_ABOUT THIS TASK:_
Go through the records line by line. Report how many lines contain "variables", with nothing else.

_DATA:_
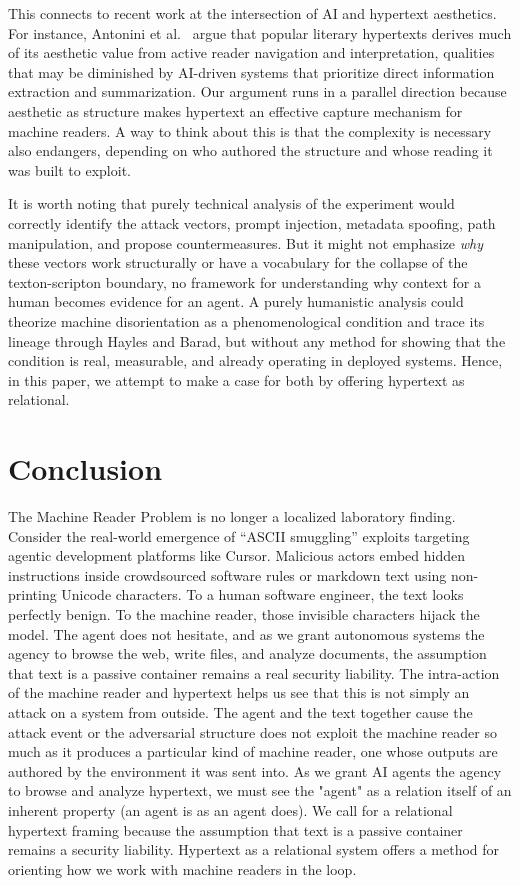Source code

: \documentclass[sigconf,authordraft]{acmart}
\begin{document}
This connects to recent work at the intersection of AI and hypertext aesthetics. For instance, Antonini et al.~\cite{antonini2025}  argue that popular literary hypertexts derives much of its aesthetic value from active reader navigation and interpretation, qualities that may be diminished by AI-driven systems that prioritize direct information extraction and summarization. Our
argument runs in a parallel direction because aesthetic as structure makes hypertext an effective capture mechanism for
machine readers. A way to think about this is that the complexity is necessary also endangers, depending on who authored the structure and whose reading it was built to exploit.

It is worth noting that purely technical analysis of the experiment would correctly identify the attack
vectors, prompt injection, metadata spoofing, path manipulation, and propose
countermeasures. But it might not emphasize \emph{why} these vectors work
structurally or have a vocabulary for the collapse of the texton-scripton
boundary, no framework for understanding why context for a human becomes evidence
for an agent. A purely humanistic analysis could theorize machine disorientation
as a phenomenological condition and trace its lineage through Hayles and Barad,
but without any method for showing that the condition is real, measurable, and
already operating in deployed systems. Hence, in this paper, we attempt to make a case for both by offering hypertext as relational. 



\section{Conclusion}

The Machine Reader Problem is no longer a localized laboratory finding. Consider
the real-world emergence of ``ASCII smuggling'' exploits targeting agentic
development platforms like Cursor. Malicious actors embed hidden instructions
inside crowdsourced software rules or markdown text using non-printing Unicode
characters. To a human software engineer, the text looks perfectly benign. To
the machine reader, those invisible characters hijack the model. The agent does
not hesitate, and as we grant autonomous systems the agency to browse the web,
write files, and analyze documents, the assumption that text is a passive
container remains a real security liability.
The intra-action of the machine reader and hypertext helps us see that this is not
simply an attack on a system from outside. The agent and the text together cause the attack event or the adversarial structure does
not exploit the machine reader so much as it produces a particular kind of
machine reader, one whose outputs are authored by the environment it was sent
into. As we grant AI agents the agency to browse and analyze hypertext, we must see the "agent" as a relation itself of an inherent property (an agent is as an agent does). We call for a relational hypertext framing because the assumption that text is a passive container remains a security liability. Hypertext as a relational system offers a method for orienting
how we work with machine readers in the loop.
\end{document}
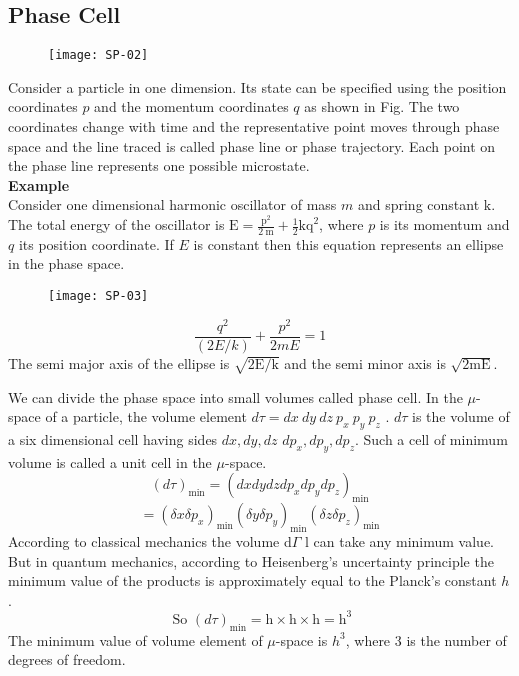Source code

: \subsection{Phase Cell}
\begin{figure}[H]
	\centering
	\texttt{[image: SP-02]}
\end{figure}
\par Consider a particle in one dimension. Its state can be specified using the position coordinates $p$ and the momentum coordinates $q$ as shown in Fig. The two coordinates change with time and the representative point moves through phase space and the line traced is called phase line or phase trajectory. Each point on the phase line represents one possible microstate.\\
\textbf{Example}\\
Consider one dimensional harmonic oscillator of mass $m$ and spring constant $\mathrm{k}$. The total energy of the oscillator is $\mathrm{E}=\frac{\mathrm{p}^{2}}{2 \mathrm{~m}}+\frac{1}{2} \mathrm{kq}^{2}$, where $p$ is its momentum and $q$ its position coordinate. If $E$ is constant then this equation represents an ellipse in the phase space.
\begin{figure}[H]
	\centering
	\texttt{[image: SP-03]}
\end{figure}
$$\frac{q^{2}}{(2 E / k)}+\frac{p^{2}}{2 m E}=1$$
The semi major axis of the ellipse is $\sqrt{2 \mathrm{E} / \mathrm{k}}$ and the semi minor axis is $\sqrt{2 \mathrm{mE}}$.\\
\par We can divide the phase space into small volumes called phase cell. In the $\mu$-space of a particle, the volume element $d \tau=d x\  d y \ d z\  p_{x}\  p_y \ p_z$ . $d\tau$  is the volume of a six dimensional cell having sides ${d x, d y, d z}$ $d p_{x}, d p_{y}, d p_{z}$. Such a cell of minimum volume is called a unit cell in the $\mu$-space.
$$(d \tau)_{\min }=\left(d x d y d z d p_{x} d p_{y} d p_{z}\right)_{\min }$$
$$=\left(\delta x \delta p_{x}\right)_{\min }\left(\delta y \delta p_{y}\right)_{\min }\left(\delta z \delta p_{z}\right)_{\min }$$
According to classical mechanics the volume d$\Gamma$
 l can take any minimum value. But in quantum mechanics, according to Heisenberg's uncertainty principle the minimum value of the products is approximately equal to the Planck's constant $h$.\\
$$\text{ So }(d \tau)_{\min }=\mathrm{h} \times \mathrm{h} \times \mathrm{h}=\mathrm{h}^{3}$$
 The minimum value of volume element of $\mu$-space is $h^{3}$, where 3 is the number of degrees of freedom.\\
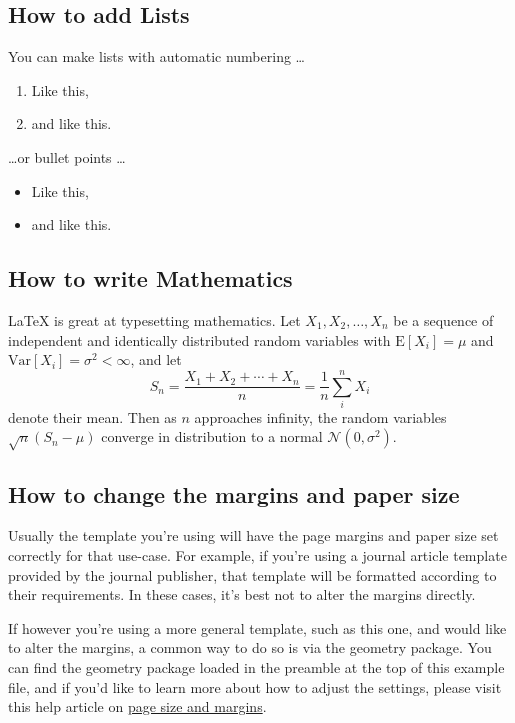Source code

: \documentclass[twocolumn, 9pt]{extarticle}
\begin{document}
\subsection{How to add Lists}

You can make lists with automatic numbering \dots

\begin{enumerate}
\item Like this,
\item and like this.
\end{enumerate}
\dots or bullet points \dots
\begin{itemize}
\item Like this,
\item and like this.
\end{itemize}

\subsection{How to write Mathematics}

\LaTeX{} is great at typesetting mathematics. Let $X_1, X_2, \ldots, X_n$ be a sequence of independent and identically distributed random variables with $\text{E}[X_i] = \mu$ and $\text{Var}[X_i] = \sigma^2 < \infty$, and let
\[S_n = \frac{X_1 + X_2 + \cdots + X_n}{n}
      = \frac{1}{n}\sum_{i}^{n} X_i\]
denote their mean. Then as $n$ approaches infinity, the random variables $\sqrt{n}(S_n - \mu)$ converge in distribution to a normal $\mathcal{N}(0, \sigma^2)$.


\subsection{How to change the margins and paper size}

Usually the template you're using will have the page margins and paper size set correctly for that use-case. For example, if you're using a journal article template provided by the journal publisher, that template will be formatted according to their requirements. In these cases, it's best not to alter the margins directly.

If however you're using a more general template, such as this one, and would like to alter the margins, a common way to do so is via the geometry package. You can find the geometry package loaded in the preamble at the top of this example file, and if you'd like to learn more about how to adjust the settings, please visit this help article on \href{https://www.overleaf.com/learn/latex/page_size_and_margins}{page size and margins}.
\end{document}
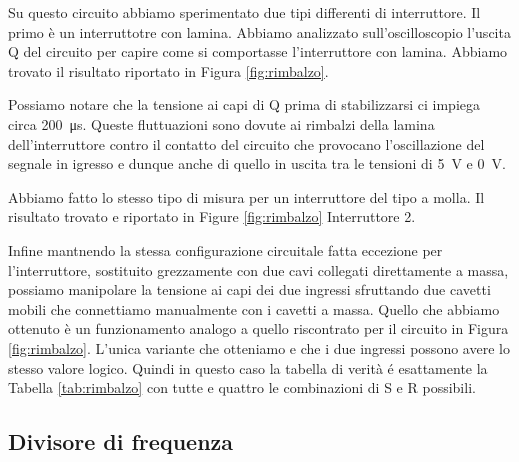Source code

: Su questo circuito abbiamo sperimentato due tipi differenti di interruttore. Il primo è un interruttotre con lamina. Abbiamo analizzato sull'oscilloscopio l'uscita Q del circuito per capire come si comportasse l'interruttore con lamina. Abbiamo trovato il risultato riportato in Figura \ref{fig:rimbalzo}.

Possiamo notare che la tensione ai capi di Q prima di stabilizzarsi ci impiega circa \SI{200}{\micro\second}. Queste fluttuazioni sono dovute ai rimbalzi della lamina dell'interruttore contro il contatto del circuito che provocano l'oscillazione del segnale in igresso e dunque anche di quello in uscita tra le tensioni di \SI{+5}{\volt} e \SI{0}{\volt}.

Abbiamo fatto lo stesso tipo di misura per un interruttore del tipo a molla. Il risultato trovato e riportato in Figure \ref{fig:rimbalzo} Interruttore 2.

Infine mantnendo la stessa configurazione circuitale fatta eccezione per l'interruttore, sostituito grezzamente con due cavi collegati direttamente a massa, possiamo manipolare la tensione ai capi dei due ingressi sfruttando due cavetti mobili che connettiamo manualmente con i cavetti a massa.
Quello che abbiamo ottenuto è un funzionamento analogo a quello riscontrato per il circuito in Figura \ref{fig:rimbalzo}.
L'unica variante che otteniamo e che i due ingressi possono avere lo stesso valore logico. Quindi in questo caso la tabella di verità é esattamente la Tabella \ref{tab:rimbalzo} con tutte e quattro le combinazioni di S e R possibili.

\subsection*{Divisore di frequenza}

_SOLUTION:_
2